There is very little left of today, Roger's 35th birthday, but I've had a lot of the previous hours to consider my life, my current state of being, and of course the sweet man of the day.

Particularly over the last year and half, a specific friend of mine and I have joked that I must have some level of psychic ability, even if it exists at the lowest level. Most of the time I'm joking; there are the rare occasions when I'm not.

I am an optimistic pessimist. As far back as I can remember, I have prepared for the worst so that I could handle the worst in the best possible way, or be incredibly grateful when the worst did not come to pass. Example in point: as a young child, my parents would leave my sister and I with my grandparents every year on their anniversary trip to McDonalds. I was always so afraid, even as a little kid, that they would be in a car accident on the way back. I spent the couple of hours they were gone considering how I would need to handle the situation should they die, be crippled, or awaken from a coma with no memory of their children like in a soap opera, all while my grandma dealt the next hand of Gin Rummy. Dark for a 7 year old... I know. Of course, my parents returned safely each year, and my mental over-preparedness for the worst allowed me to be overjoyed when the worst was not.

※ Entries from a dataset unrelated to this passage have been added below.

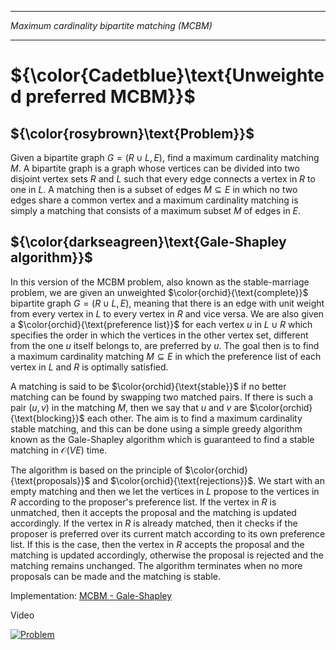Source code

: _______________________________________________
*Maximum cardinality bipartite matching (MCBM)*
_______________________________________________

# ${\color{Cadetblue}\text{Unweighted preferred MCBM}}$

## ${\color{rosybrown}\text{Problem}}$

Given a bipartite graph $G = (R \cup L, E)$, find a maximum cardinality matching $M$. A bipartite graph is a graph whose vertices can be divided into two disjoint vertex sets $R$ and $L$ such that every edge connects a vertex in $R$ to one in $L$. A matching then is a subset of edges $M \subseteq E$ in which no two edges share a common vertex and a maximum cardinality matching is simply a matching that consists of a maximum subset $M$ of edges in $E$.

## ${\color{darkseagreen}\text{Gale-Shapley algorithm}}$

In this version of the MCBM problem, also known as the stable-marriage problem, we are given an unweighted $\color{orchid}{\text{complete}}$ bipartite graph $G = (R \cup L, E)$, meaning that there is an edge with unit weight from every vertex in $L$ to every vertex in $R$ and vice versa. We are also given a $\color{orchid}{\text{preference list}}$ for each vertex $u$ in $L \cup R$ which specifies the order in which the vertices in the other vertex set, different from the one $u$ itself belongs to, are preferred by $u$. The goal then is to find a maximum cardinality matching $M \subseteq E$ in which the preference list of each vertex in $L$ and $R$ is optimally satisfied.  

A matching is said to be $\color{orchid}{\text{stable}}$ if no better matching can be found by swapping two matched pairs. If there is such a pair $(u, v)$ in the matching $M$, then we say that $u$ and $v$ are $\color{orchid}{\text{blocking}}$ each other. The aim is to find a maximum cardinality stable matching, and this can be done using a simple greedy algorithm known as the Gale-Shapley algorithm which is guaranteed to find a stable matching in $\mathcal{O}{(VE)}$ time.

The algorithm is based on the principle of $\color{orchid}{\text{proposals}}$ and $\color{orchid}{\text{rejections}}$. We start with an empty matching and then we let the vertices in $L$ propose to the vertices in $R$ according to the proposer's preference list. If the vertex in $R$ is unmatched, then it accepts the proposal and the matching is updated accordingly. If the vertex in $R$ is already matched, then it checks if the proposer is preferred over its current match according to its own preference list. If this is the case, then the vertex in $R$ accepts the proposal and the matching is updated accordingly, otherwise the proposal is rejected and the matching remains unchanged. The algorithm terminates when no more proposals can be made and the matching is stable.

Implementation: [MCBM - Gale-Shapley](https://github.com/pl3onasm/AADS/blob/main/algorithms/graphs/MCBM-gale-shapley/gale-shapley.c)

Video

[![Problem](https://img.youtube.com/vi/RLOWSkL-V8M/0.jpg)](https://www.youtube.com/watch?v=RLOWSkL-V8M)
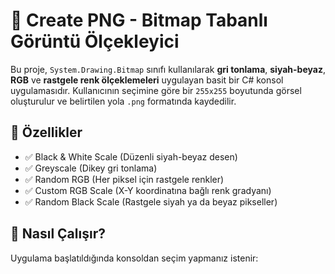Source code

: # 🎨 Create PNG - Bitmap Tabanlı Görüntü Ölçekleyici

Bu proje, `System.Drawing.Bitmap` sınıfı kullanılarak **gri tonlama**, **siyah-beyaz**, **RGB** ve **rastgele renk ölçeklemeleri** uygulayan basit bir C# konsol uygulamasıdır. Kullanıcının seçimine göre bir `255x255` boyutunda görsel oluşturulur ve belirtilen yola `.png` formatında kaydedilir.

## 🚀 Özellikler

- ✅ Black & White Scale (Düzenli siyah-beyaz desen)
- ✅ Greyscale (Dikey gri tonlama)
- ✅ Random RGB (Her piksel için rastgele renkler)
- ✅ Custom RGB Scale (X-Y koordinatına bağlı renk gradyanı)
- ✅ Random Black Scale (Rastgele siyah ya da beyaz pikseller)

## 🧠 Nasıl Çalışır?

Uygulama başlatıldığında konsoldan seçim yapmanız istenir:

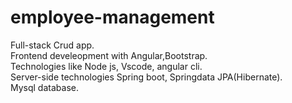 # employee-management
Full-stack Crud app. <br>
Frontend develeopment with Angular,Bootstrap.<br>
Technologies like Node js, Vscode, angular cli.<br>
Server-side technologies Spring boot, Springdata JPA(Hibernate).<br>
Mysql database.<br>
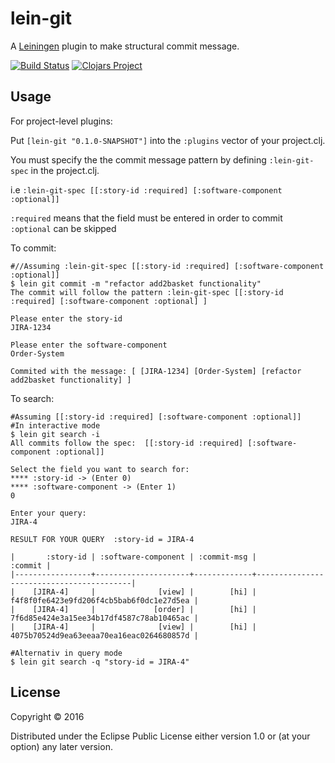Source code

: # lein-git

A [Leiningen](https://github.com/technomancy/leiningen) plugin to make structural commit message.

[![Build Status](https://travis-ci.org/minhtuannguyen/lein-git.svg?branch=master)](https://travis-ci.org/minhtuannguyen/lein-git)
[![Clojars Project](https://img.shields.io/clojars/v/lein-git.svg)](https://clojars.org/lein-git)

## Usage
For project-level plugins:

Put `[lein-git "0.1.0-SNAPSHOT"]` into the `:plugins` vector of your project.clj.

You must specify the the commit message pattern by defining `:lein-git-spec` in the project.clj.
 
i.e `:lein-git-spec [[:story-id :required] [:software-component :optional]]`

`:required` means that the field must be entered in order to commit
`:optional` can be skipped 

To commit:

    #//Assuming :lein-git-spec [[:story-id :required] [:software-component :optional]]
    $ lein git commit -m "refactor add2basket functionality"
    The commit will follow the pattern :lein-git-spec [[:story-id :required] [:software-component :optional] ]
    
    Please enter the story-id
    JIRA-1234
    
    Please enter the software-component
    Order-System
        
    Commited with the message: [ [JIRA-1234] [Order-System] [refactor add2basket functionality] ]
    

To search:

    #Assuming [[:story-id :required] [:software-component :optional]] 
    #In interactive mode 
    $ lein git search -i
    All commits follow the spec:  [[:story-id :required] [:software-component :optional]]
    
    Select the field you want to search for: 
    **** :story-id -> (Enter 0)
    **** :software-component -> (Enter 1)
    0
    
    Enter your query:
    JIRA-4
    
    RESULT FOR YOUR QUERY  :story-id = JIRA-4
    
    |       :story-id | :software-component | :commit-msg |                                  :commit |
    |-----------------+---------------------+-------------+------------------------------------------|
    |    [JIRA-4]     |              [view] |        [hi] | f4f8f0fe6423e9fd206f4cb5bab6f0dc1e27d5ea |
    |    [JIRA-4]     |             [order] |        [hi] | 7f6d85e424e3a15ee34b17df4587c78ab10465ac |
    |    [JIRA-4]     |              [view] |        [hi] | 4075b70524d9ea63eeaa70ea16eac0264680857d |
    
    #Alternativ in query mode
    $ lein git search -q "story-id = JIRA-4"
    


## License

Copyright © 2016 

Distributed under the Eclipse Public License either version 1.0 or (at
your option) any later version.
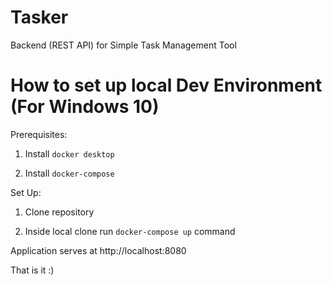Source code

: # Tasker
Backend (REST API) for Simple Task Management Tool

# How to set up local Dev Environment (For Windows 10)

Prerequisites:

1. Install `docker desktop`

2. Install `docker-compose`

Set Up:

1. Clone repository

2. Inside local clone run `docker-compose up` command

Application serves at http://localhost:8080

That is it :)  

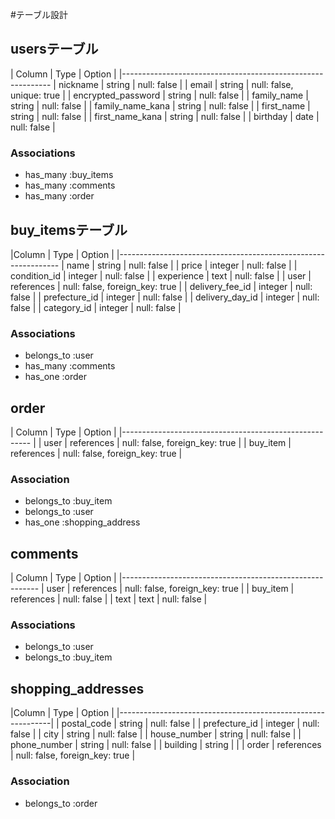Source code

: #テーブル設計

## usersテーブル

| Column             | Type    | Option                    |
|------------------------------------------------------------
| nickname           | string  | null: false               |
| email              | string  | null: false, unique: true |
| encrypted_password | string  | null: false               |
| family_name        | string  | null: false               |
| family_name_kana   | string  | null: false               | 
| first_name         | string  | null: false               |
| first_name_kana    | string  | null: false               |
| birthday           | date    | null: false               |


### Associations
- has_many :buy_items
- has_many :comments
- has_many :order


## buy_itemsテーブル

|Column           | Type        | Option                         |
|--------------------------------------------------------------- 
| name            | string      | null: false                    |
| price           | integer     | null: false                    |
| condition_id    | integer     | null: false                    |
| experience      | text        | null: false                    |
| user            | references  | null: false, foreign_key: true |
| delivery_fee_id | integer     | null: false                    |
| prefecture_id   | integer     | null: false                    |
| delivery_day_id | integer     | null: false                    |
| category_id     | integer     | null: false                    |

### Associations 
- belongs_to :user
- has_many :comments
- has_one :order


## order

| Column   | Type       | Option                         |
|------------------------------------------------------- |
| user     | references | null: false, foreign_key: true |
| buy_item | references | null: false, foreign_key: true |

### Association
- belongs_to :buy_item
- belongs_to :user
- has_one :shopping_address


## comments

| Column    | Type       | Option                         |
|---------------------------------------------------------
| user      | references | null: false, foreign_key: true |
| buy_item  | references | null: false                    |
| text      | text       | null: false                    |

### Associations
- belongs_to :user
- belongs_to :buy_item


## shopping_addresses

|Column         | Type       | Option                         |
|-------------------------------------------------------------|
| postal_code   | string     | null: false                    | 
| prefecture_id | integer    | null: false                    |
| city          | string     | null: false                    |
| house_number  | string     | null: false                    |
| phone_number  | string     | null: false                    | 
| building      | string     |                                |
| order         | references | null: false, foreign_key: true |

### Association
- belongs_to :order




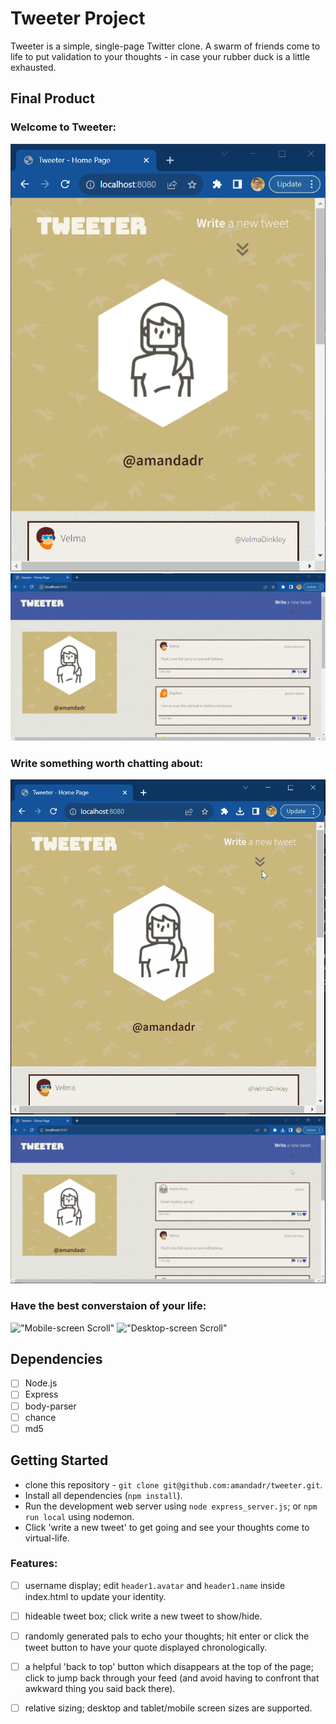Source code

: # Tweeter Project

Tweeter is a simple, single-page Twitter clone. A swarm of friends come to life to put validation to your thoughts - in case your rubber duck is a little exhausted.

## Final Product
### Welcome to Tweeter:
!["Mobile-screen Home Page"](https://github.com/amandadr/tweeter/blob/master/docs/mobile_welcome.png?raw=true)
!["Desktop-screen Home Page"](https://github.com/amandadr/tweeter/blob/master/docs/desktop_welcome.png?raw=true)

### Write something worth chatting about:
!["Mobile-screen Create Tweet"](https://github.com/amandadr/tweeter/blob/master/docs/mobile_tweet.gif?raw=true)
!["Desktop-screen Creat Tweet"](https://github.com/amandadr/tweeter/blob/master/docs/desktop_tweet.gif?raw=true)

### Have the best converstaion of your life:
!["Mobile-screen Scroll"](https://github.com/amandadr/tweeter/blob/master/docs/mobile_scroll.gif?raw=true)
!["Desktop-screen Scroll"](https://github.com/amandadr/tweeter/blob/master/docs/desktop_scroll.gif?raw=true)


## Dependencies

- [ ] Node.js
- [ ] Express
- [ ] body-parser
- [ ] chance
- [ ] md5

## Getting Started

- clone this repository - `git clone git@github.com:amandadr/tweeter.git`.
- Install all dependencies (`npm install`).
- Run the development web server using `node express_server.js`; or `npm run local` using nodemon.
- Click 'write a new tweet' to get going and see your thoughts come to virtual-life.


### Features:
- [ ] username display; edit `header1.avatar` and `header1.name` inside index.html to update your identity.
- [ ] hideable tweet box; click write a new tweet to show/hide.
- [ ] randomly generated pals to echo your thoughts; hit enter or click the tweet button to have your quote displayed chronologically.
- [ ] a helpful 'back to top' button which disappears at the top of the page; click to jump back through your feed (and avoid having to confront that awkward thing you said back there).
- [ ] relative sizing; desktop and tablet/mobile screen sizes are supported.

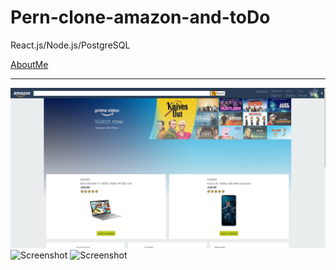 # Pern-clone-amazon-and-toDo
React.js/Node.js/PostgreSQL

[AboutMe](https://github.com/rex28/About-Me)

---------------------------------------------------

![Screenshot](amazon-pern-clone-app.png)
![Screenshot](NumberGuesser2.png)
![Screenshot](NumberGuesser3.png)
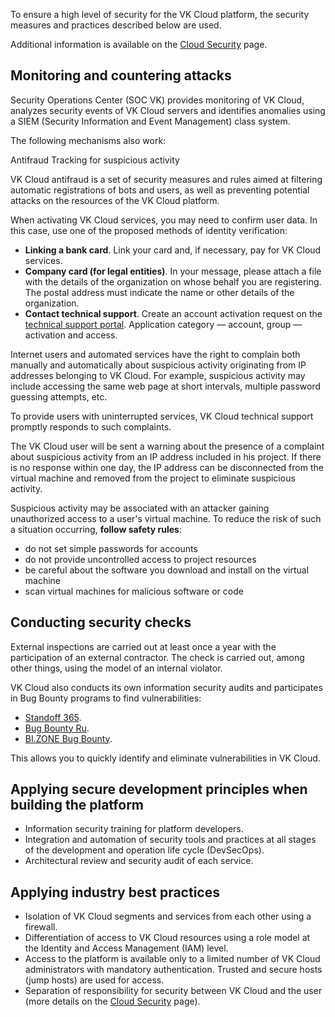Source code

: To ensure a high level of security for the VK Cloud platform, the security measures and practices described below are used.

Additional information is available on the [Cloud Security](https://cloud.vk.com/cloud-security/) page.

## Monitoring and countering attacks

Security Operations Center (SOC VK) provides monitoring of VK Cloud, analyzes security events of VK Cloud servers and identifies anomalies using a SIEM (Security Information and Event Management) class system.

The following mechanisms also work:

<tabs>
<tablist>
<tab>Antifraud</tab>
<tab>Tracking for suspicious activity</tab>
</tablist>
<tabpanel>

VK Cloud antifraud is a set of security measures and rules aimed at filtering automatic registrations of bots and users, as well as preventing potential attacks on the resources of the VK Cloud platform.

When activating VK Cloud services, you may need to confirm user data. In this case, use one of the proposed methods of identity verification:

- **Linking a bank card**. Link your card and, if necessary, pay for VK Cloud services.
- **Company card (for legal entities)**. In your message, please attach a file with the details of the organization on whose behalf you are registering. The postal address must indicate the name or other details of the organization.
- **Contact technical support**. Create an account activation request on the [technical support portal](mailto:support@mcs.mail.ru). Application category — account, group — activation and access.

</tabpanel>
<tabpanel>

Internet users and automated services have the right to complain both manually and automatically about suspicious activity originating from IP addresses belonging to VK Cloud. For example, suspicious activity may include accessing the same web page at short intervals, multiple password guessing attempts, etc.

To provide users with uninterrupted services, VK Cloud technical support promptly responds to such complaints.

<warn>

The VK Cloud user will be sent a warning about the presence of a complaint about suspicious activity from an IP address included in his project. If there is no response within one day, the IP address can be disconnected from the virtual machine and removed from the project to eliminate suspicious activity.

</warn>

Suspicious activity may be associated with an attacker gaining unauthorized access to a user's virtual machine. To reduce the risk of such a situation occurring, **follow safety rules**:

- do not set simple passwords for accounts
- do not provide uncontrolled access to project resources
- be careful about the software you download and install on the virtual machine
- scan virtual machines for malicious software or code

</tabpanel>
</tabs>

## Conducting security checks

External inspections are carried out at least once a year with the participation of an external contractor. The check is carried out, among other things, using the model of an internal violator.

VK Cloud also conducts its own information security audits and participates in Bug Bounty programs to find vulnerabilities:

- [Standoff 365](https://bugbounty.standoff365.com/programs/vk_cs_vk).
- [Bug Bounty Ru](https://bugbounty.ru/).
- [BI.ZONE Bug Bounty](https://bugbounty.bi.zone/).

This allows you to quickly identify and eliminate vulnerabilities in VK Cloud.

## Applying secure development principles when building the platform

- Information security training for platform developers.
- Integration and automation of security tools and practices at all stages of the development and operation life cycle (DevSecOps).
- Architectural review and security audit of each service.

## Applying industry best practices

- Isolation of VK Cloud segments and services from each other using a firewall.
- Differentiation of access to VK Cloud resources using a role model at the Identity and Access Management (IAM) level.
- Access to the platform is available only to a limited number of VK Cloud administrators with mandatory authentication. Trusted and secure hosts (jump hosts) are used for access.
- Separation of responsibility for security between VK Cloud and the user (more details on the [Cloud Security](https://cloud.vk.com/cloud-security/) page).
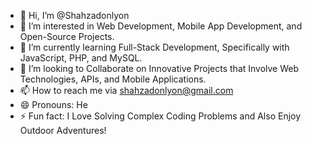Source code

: - 👋 Hi, I’m @Shahzadonlyon 
- 👀 I’m interested in Web Development, Mobile App Development, and Open-Source Projects.
- 🌱 I’m currently learning Full-Stack Development, Specifically with JavaScript, PHP, and MySQL.
- 💞️ I’m looking to Collaborate on Innovative Projects that Involve Web Technologies, APIs, and Mobile Applications.
- 📫 How to reach me via shahzadonlyon@gmail.com
- 😄 Pronouns: He
- ⚡ Fun fact: I Love Solving Complex Coding Problems and Also Enjoy Outdoor Adventures!

<!---
Shahzadonlyon/Shahzadonlyon is a ✨ special ✨ repository because its `README.md` (this file) appears on your GitHub profile.
You can click the Preview link to take a look at your changes.
--->
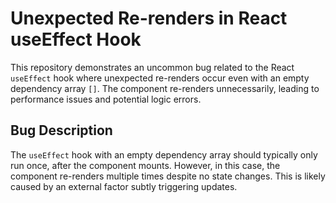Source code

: # Unexpected Re-renders in React useEffect Hook

This repository demonstrates an uncommon bug related to the React `useEffect` hook where unexpected re-renders occur even with an empty dependency array `[]`.  The component re-renders unnecessarily, leading to performance issues and potential logic errors.

## Bug Description

The `useEffect` hook with an empty dependency array should typically only run once, after the component mounts. However, in this case, the component re-renders multiple times despite no state changes. This is likely caused by an external factor subtly triggering updates.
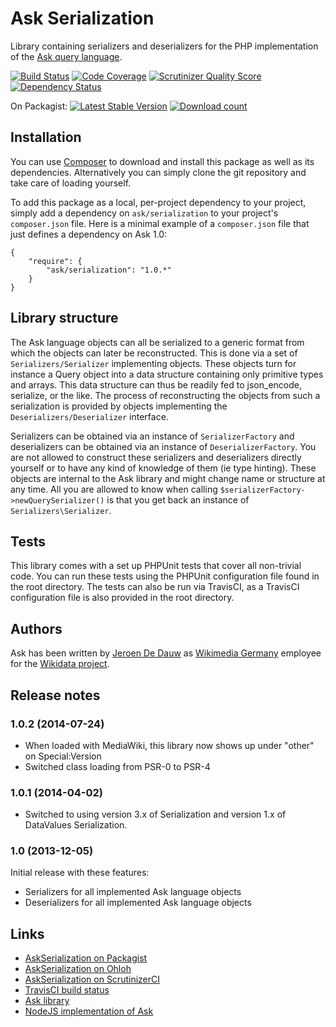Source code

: # Ask Serialization

Library containing serializers and deserializers for the PHP implementation of the
[Ask query language](https://github.com/wmde/Ask).

[![Build Status](https://secure.travis-ci.org/wmde/AskSerialization.png?branch=master)](http://travis-ci.org/wmde/AskSerialization)
[![Code Coverage](https://scrutinizer-ci.com/g/wmde/AskSerialization/badges/coverage.png?s=451c8ee074823e1a9cdb6ce2e891f6f9979519d1)](https://scrutinizer-ci.com/g/wmde/AskSerialization/)
[![Scrutinizer Quality Score](https://scrutinizer-ci.com/g/wmde/AskSerialization/badges/quality-score.png?s=a5a22cfee53fc9b9bcb9fd7c27c7489fb2fbb614)](https://scrutinizer-ci.com/g/wmde/AskSerialization/)
[![Dependency Status](https://www.versioneye.com/php/ask:serialization/dev-master/badge.png)](https://www.versioneye.com/php/ask:serialization)

On Packagist:
[![Latest Stable Version](https://poser.pugx.org/ask/serialization/version.png)](https://packagist.org/packages/ask/serialization)
[![Download count](https://poser.pugx.org/ask/serialization/d/total.png)](https://packagist.org/packages/ask/serialization)

## Installation

You can use [Composer](http://getcomposer.org/) to download and install
this package as well as its dependencies. Alternatively you can simply clone
the git repository and take care of loading yourself.

To add this package as a local, per-project dependency to your project, simply add a
dependency on `ask/serialization` to your project's `composer.json` file.
Here is a minimal example of a `composer.json` file that just defines a dependency on
Ask 1.0:

    {
        "require": {
            "ask/serialization": "1.0.*"
        }
    }

## Library structure

The Ask language objects can all be serialized to a generic format from which the objects can later
be reconstructed. This is done via a set of `Serializers/Serializer` implementing objects. These
objects turn for instance a Query object into a data structure containing only primitive types and
arrays. This data structure can thus be readily fed to json_encode, serialize, or the like. The
process of reconstructing the objects from such a serialization is provided by objects implementing
the `Deserializers/Deserializer` interface.

Serializers can be obtained via an instance of `SerializerFactory` and deserializers can be obtained
via an instance of `DeserializerFactory`. You are not allowed to construct these serializers and
deserializers directly yourself or to have any kind of knowledge of them (ie type hinting). These
objects are internal to the Ask library and might change name or structure at any time. All you
are allowed to know when calling `$serializerFactory->newQuerySerializer()` is that you get back
an instance of `Serializers\Serializer`.

## Tests

This library comes with a set up PHPUnit tests that cover all non-trivial code. You can run these
tests using the PHPUnit configuration file found in the root directory. The tests can also be run
via TravisCI, as a TravisCI configuration file is also provided in the root directory.

## Authors

Ask has been written by [Jeroen De Dauw](https://www.mediawiki.org/wiki/User:Jeroen_De_Dauw)
as [Wikimedia Germany](https://wikimedia.de) employee for the [Wikidata project](https://wikidata.org/).

## Release notes

### 1.0.2 (2014-07-24)

* When loaded with MediaWiki, this library now shows up under "other" on Special:Version
* Switched class loading from PSR-0 to PSR-4

### 1.0.1 (2014-04-02)

* Switched to using version 3.x of Serialization and version 1.x of DataValues Serialization.

### 1.0 (2013-12-05)

Initial release with these features:

* Serializers for all implemented Ask language objects
* Deserializers for all implemented Ask language objects

## Links

* [AskSerialization on Packagist](https://packagist.org/packages/ask/serialization)
* [AskSerialization on Ohloh](https://www.ohloh.net/p/ask)
* [AskSerialization on ScrutinizerCI](https://scrutinizer-ci.com/g/wmde/AskSerialization/)
* [TravisCI build status](https://travis-ci.org/wmde/AskSerialization)
* [Ask library](https://github.com/wmde/Ask)
* [NodeJS implementation of Ask](https://github.com/JeroenDeDauw/AskJS)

Years ago, I was recently out of college, working hard, living alone in a small apartment plenty big for just me, miles away from my version of "civilization", feeling very isolated in this world and life in general. I felt very out of place with the rest of the people in my community. Dating any of them was out of the question. Had I wrongly assumed I'd have the white bread, all-American husband and family? And so my optimistic pessimism kicked in. By the age of 23, I had literally begun playing out in my head the future in which I was 40-something spinster (old maid), spending my money selfishly on just myself (since I wasn't married), with two beautiful dogs (mini-schnauzers in that imagination that were replacing the children I didn't have), a shabby chic house (I was so young...) and a career like Betty Pierce. I figured if I told myself this reality long enough, when it came to pass I'd be okay with it, and if it didn't, well, awesome! All kidding aside, I imagined this future for myself a lot. I'd even say it loud to friends or family. I'd talk to my mom about her future grand-dogs, laugh, and then seriously look through those little shops and trades day shows in Fredericksburg for kitschy ways to decorate the house I'd be sharing with those two dog children.

About a week ago it occurred to me that I'm not far off.

Granted, I haven't won Honor Band (yet), and I don't have croquet mallets holding up curtains (like I once thought would be cool), but here I am... Sharing my house with two dogs, thankfully dachshunds. Telling them they are going to see Grandma. Taking vacations to Hawaii because I can afford to lavish myself with travel.

Psychic?

Last year at this time I had my hand in a box of ashes. I was certain that was the worst. 
A year later, I wouldn't call this the worst, but I certainly don't feel prepared.